# Information supplied
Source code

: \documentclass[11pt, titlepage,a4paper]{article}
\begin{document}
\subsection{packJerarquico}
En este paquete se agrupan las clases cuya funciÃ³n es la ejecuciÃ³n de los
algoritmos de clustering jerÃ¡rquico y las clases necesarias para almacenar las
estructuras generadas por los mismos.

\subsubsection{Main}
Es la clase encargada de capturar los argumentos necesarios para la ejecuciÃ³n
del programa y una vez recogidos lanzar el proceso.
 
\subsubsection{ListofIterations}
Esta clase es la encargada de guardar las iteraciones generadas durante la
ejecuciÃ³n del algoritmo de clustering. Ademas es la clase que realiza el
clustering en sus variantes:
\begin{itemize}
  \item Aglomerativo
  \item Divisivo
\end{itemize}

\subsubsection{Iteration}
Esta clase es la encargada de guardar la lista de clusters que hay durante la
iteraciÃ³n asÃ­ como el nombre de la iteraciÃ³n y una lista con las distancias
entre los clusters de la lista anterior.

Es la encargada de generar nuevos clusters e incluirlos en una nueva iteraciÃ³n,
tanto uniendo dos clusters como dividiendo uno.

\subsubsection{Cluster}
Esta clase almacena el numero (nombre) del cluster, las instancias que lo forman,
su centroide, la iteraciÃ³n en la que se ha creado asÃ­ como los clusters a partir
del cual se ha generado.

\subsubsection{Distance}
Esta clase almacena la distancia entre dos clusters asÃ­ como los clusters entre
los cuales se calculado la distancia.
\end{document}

# Task requirements
Give again, word for word, every line of the listing above from the one with "En este paquete" to the one with "Esta clase es la encargada de guardar las", both inclusive, and nothing beyond them.

# Finished exercise
En este paquete se agrupan las clases cuya funciÃ³n es la ejecuciÃ³n de los
algoritmos de clustering jerÃ¡rquico y las clases necesarias para almacenar las
estructuras generadas por los mismos.

\subsubsection{Main}
Es la clase encargada de capturar los argumentos necesarios para la ejecuciÃ³n
del programa y una vez recogidos lanzar el proceso.
 
\subsubsection{ListofIterations}
Esta clase es la encargada de guardar las iteraciones generadas durante la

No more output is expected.